British garden designer and TV presenter Danny Clarke follows a similar philosophy. “Keep swapping jobs,” he says. “I always say, ‘Little and often.’” He has his own sequence. “I don’t tear into the heavy lifting, or the digging. I’ll warm the body up by mowing.” Coming from a sports background, he says, “I’m quite aware of my body, and what it can and can’t do.” For some, a mental adjustment is required to let go of completing a task in one session. “Don’t try to finish it, because the garden is never finished,” says Clarke, serenely. “That’s the beauty of it: it is infinite. Savour each moment. Enjoy it.”
Sometimes strengthening exercises are required to correct pain-inducing posture – Hughes recalls a gardener called Bob, who appears in the TV show with lower-back pain. “He didn’t stand up straight when he walked,” says Hughes. “The lower back is holding up everything above it, so if you’re hunched over, it’s getting strained.”
If this sounds like you, you might want to try this. “Relax your shoulders,” says Hughes. “Imagine that you have on your favourite pair of blue jeans and I want you to very slowly take your shoulder blades and slide them down into your back pockets.” This creates a pivot effect, where your chest puffs out, you breathe more easily and your spine is aligned. While holding this, he adds, “whatever muscle is starting to get tired right now, that’s your weak muscle that you need to strengthen”. The longer you hold this posture, he says, the more training those weak muscles will get, eventually enabling them to do their job automatically.
To wake these muscles up in Bob, Hughes gave him an elastic exercise band to hold out in front like handlebars, and then raise above his head. The effect was immediate, with Bob marvelling at his newfound ability to stand up straight. “Your whole perspective changes,” says Hughes, “because now your peripheral vision is better.” Hughes prescribed Bob four weeks of practising his new posture, and briefly repeating some moves with his exercise band every day.
While you are working in your garden, allotment or community plot, with your shoulder blades in your back pockets, the next move to master is what Hooper and Hughes call “armchair”, which isn’t as restful as it sounds but could save your back when you are bending or lifting. “If you spread your feet, you’re automatically closer to the ground,” says Hughes. “Everything drops down, and when you bend, your knees and butt stick out and you come down into a good squat base.” Then you rest your arms on your legs. “Now your lower back isn’t holding your body up. If you apply that to the next eight hours, your back will be your best friend at the end of the day.”
When you use one arm for weeding or sowing, you can keep the other supporting arm resting on its leg, but switching arms is crucial. Hughes says it is essential to train your nondominant hand to do its fair share of the work.
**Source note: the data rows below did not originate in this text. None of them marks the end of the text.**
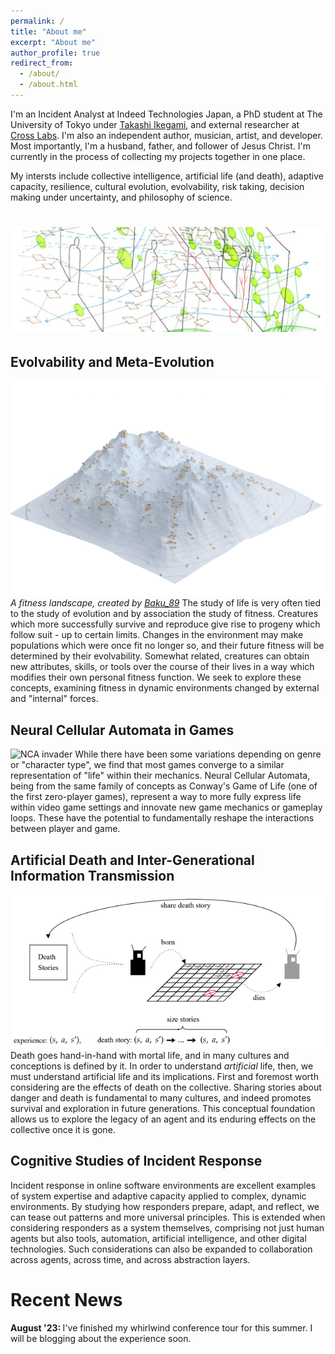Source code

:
 ```yaml
---
permalink: /
title: "About me"
excerpt: "About me"
author_profile: true
redirect_from: 
  - /about/
  - /about.html
---
```


I'm an Incident Analyst at Indeed Technologies Japan, a PhD student at The University of Tokyo under [Takashi Ikegami](https://www.sacral.c.u-tokyo.ac.jp/), and external researcher at [Cross Labs](https://www.crosslabs.org/). I'm also an independent author, musician, artist, and developer. Most importantly, I'm a husband, father, and follower of Jesus Christ. I'm currently in the process of collecting my projects together in one place.

My intersts include collective intelligence, artificial life (and death), adaptive capacity, resilience, cultural evolution, evolvability, risk taking, decision making under uncertainty, and philosophy of science.

# ![Minds and Thoughts](/images/mindsandthoughts.jpg)

Evolvability and Meta-Evolution
------
![Fitness landscape](/images/terrain_0.gif)
*A fitness landscape, created by [Baku_89](https://baku89.com/2021/01/10/fitness-landscape?lang=en)*
The study of life is very often tied to the study of evolution and by association the study of fitness. Creatures which more successfully survive and reproduce give rise to progeny which follow suit - up to certain limits. Changes in the environment may make populations which were once fit no longer so, and their future fitness will be determined by their evolvability. Somewhat related, creatures can obtain new attributes, skills, or tools over the course of their lives in a way which modifies their own personal fitness function. We seek to explore these concepts, examining fitness in dynamic environments changed by external and "internal" forces.

Neural Cellular Automata in Games
------
![NCA invader](/images/nca_invader.gif)
While there have been some variations depending on genre or "character type", we find that most games converge to a similar representation of "life" within their mechanics. Neural Cellular Automata, being from the same family of concepts as Conway's Game of Life (one of the first zero-player games), represent a way to more fully express life within video game settings and innovate new game mechanics or gameplay loops. These have the potential to fundamentally reshape the interactions between player and game.

Artificial Death and Inter-Generational Information Transmission
------
![ADeath Diagram](/images/death_rl.PNG)
Death goes hand-in-hand with mortal life, and in many cultures and conceptions is defined by it. In order to understand *artificial* life, then, we must understand artificial life and its implications. First and foremost worth considering are the effects of death on the collective. Sharing stories about danger and death is fundamental to many cultures, and indeed promotes survival and exploration in future generations. This conceptual foundation allows us to explore the legacy of an agent and its enduring effects on the collective once it is gone.

Cognitive Studies of Incident Response
------
Incident response in online software environments are excellent examples of system expertise and adaptive capacity applied to complex, dynamic environments. By studying how responders prepare, adapt, and reflect, we can tease out patterns and more universal principles. This is extended when considering responders as a system themselves, comprising not just human agents but also tools, automation, artificial intelligence, and other digital technologies. Such considerations can also be expanded to collaboration across agents, across time, and across abstraction layers.


Recent News
===========

<b>August '23: </b> I've finished my whirlwind conference tour for this summer. I will be blogging about the experience soon.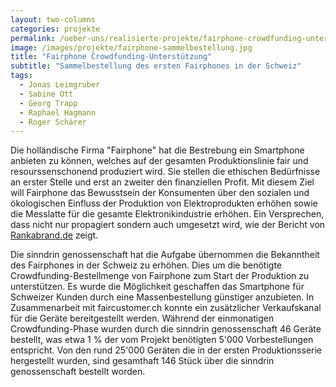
 ```yaml
---
layout: two-columns
categories: projekte
permalink: /ueber-uns/realisierte-projekte/fairphone-crowdfunding-unterstuetzung/
image: /images/projekte/fairphone-sammelbestellung.jpg
title: "Fairphone Crowdfunding-Unterstützung"
subtitle: "Sammelbestellung des ersten Fairphones in der Schweiz"
tags:
  - Jonas Leimgruber
  - Sabine Ott
  - Georg Trapp
  - Raphael Hagmann
  - Roger Schärer
---
```


Die holländische Firma "Fairphone" hat die Bestrebung ein Smartphone anbieten zu können, welches auf der gesamten Produktionslinie fair und resourssenschonend produziert wird. Sie stellen die ethischen Bedürfnisse an erster Stelle und erst an zweiter den finanziellen Profit. Mit diesem Ziel will Fairphone das Bewusstsein der Konsumenten über den sozialen und ökologischen Einfluss der Produktion von Elektroprodukten erhöhen sowie die Messlatte für die gesamte Elektronikindustrie erhöhen. Ein Versprechen, dass nicht nur propagiert sondern auch umgesetzt wird, wie der Bericht von [Rankabrand.de](http://blog.rankabrand.de/2014/06/03/elektronik-report-2014-fairphone-top/) zeigt.

Die sinndrin genossenschaft hat die Aufgabe übernommen die Bekanntheit des Fairphones in der Schweiz zu erhöhen. Dies um die benötigte Crowdfunding-Bestellmenge von Fairphone zum Start der Produktion zu unterstützen. Es wurde die Möglichkeit geschaffen das Smartphone für Schweizer Kunden durch eine Massenbestellung günstiger anzubieten. In Zusammenarbeit mit faircustomer.ch konnte ein zusätzlicher Verkaufskanal für die Geräte bereitgestellt werden. Während der einmonatigen Crowdfunding-Phase wurden durch die sinndrin genossenschaft 46 Geräte bestellt, was etwa 1&nbsp;% der vom Projekt benötigten 5'000 Vorbestellungen entspricht. Von den rund 25'000 Geräten die in der ersten Produktionsserie hergestellt wurden, sind gesamthaft 146 Stück über die sinndrin genossenschaft bestellt worden.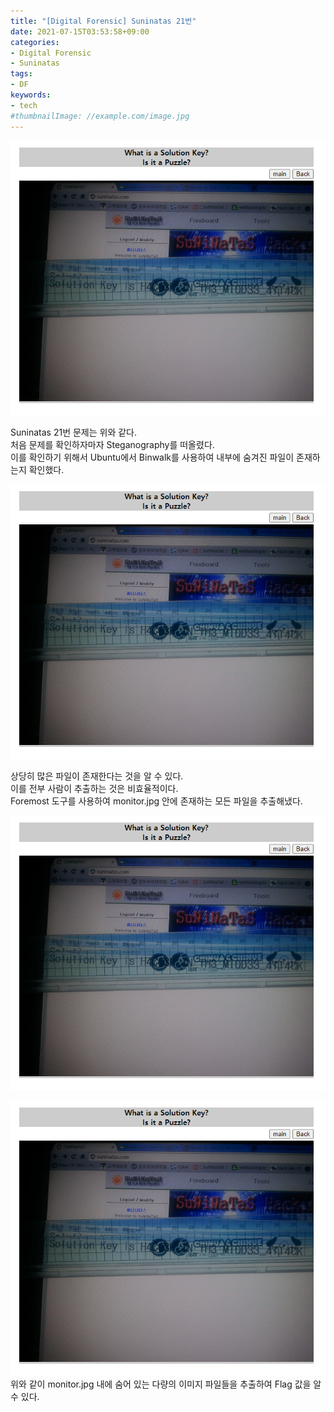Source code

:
 ```yaml
---
title: "[Digital Forensic] Suninatas 21번"
date: 2021-07-15T03:53:58+09:00
categories:
- Digital Forensic
- Suninatas
tags:
- DF
keywords:
- tech
#thumbnailImage: //example.com/image.jpg
---
```


<!--more-->

![문제](https://github.com/RoomRooms/blog/blob/master/img/Digital%20Forensic/Suninatas/21/21.PNG?raw=true "21번 문제")

Suninatas 21번 문제는 위와 같다.  
처음 문제를 확인하자마자 Steganography를 떠올렸다.  
이를 확인하기 위해서 Ubuntu에서 Binwalk를 사용하여 내부에 숨겨진 파일이 존재하는지 확인했다.    

![binwalk](https://github.com/RoomRooms/blog/blob/master/img/Digital%20Forensic/Suninatas/21/21.PNG?raw=true "binwalk 실행결과")

상당히 많은 파일이 존재한다는 것을 알 수 있다.  
이를 전부 사람이 추출하는 것은 비효율적이다.  
Foremost 도구를 사용하여 monitor.jpg 안에 존재하는 모든 파일을 추출해냈다.  

![foremost](https://github.com/RoomRooms/blog/blob/master/img/Digital%20Forensic/Suninatas/21/21.PNG?raw=true "foremost 실행결과")

![output](https://github.com/RoomRooms/blog/blob/master/img/Digital%20Forensic/Suninatas/21/21.PNG?raw=true "foremost output")
위와 같이 monitor.jpg 내에 숨어 있는 다량의 이미지 파일들을 추출하여 Flag 값을 알 수 있다.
Not only will this spread the load on your arms and shoulders, but “you’re going to be balanced with your twisting; you’re starting to balance out your torso”. Similarly, if you’re on a ladder, he says: “Turn it around, so now you’re twisting the other way.”
Balance reappears in the pair’s final top tip, which they call the “seesaw” and involves, again, being more aware of your body while you are working. If you are reaching your arm out while holding heavy clippers, you need to counter that weight by holding the shoulder blade down, so that, says Hughes: “You can match the pressure here with the pressure there, like a little seesaw bounce effect.”
Hooper says that within four weeks of integrating Hughes’s fixes into her life, healthier habits had embedded themselves and she started to feel better. “After six weeks, I never had pain again from gardening.
“I wish I had learned this when I first started to garden,” says Hooper. In all the gardening courses and books she has completed, she says, “nobody teaches this”.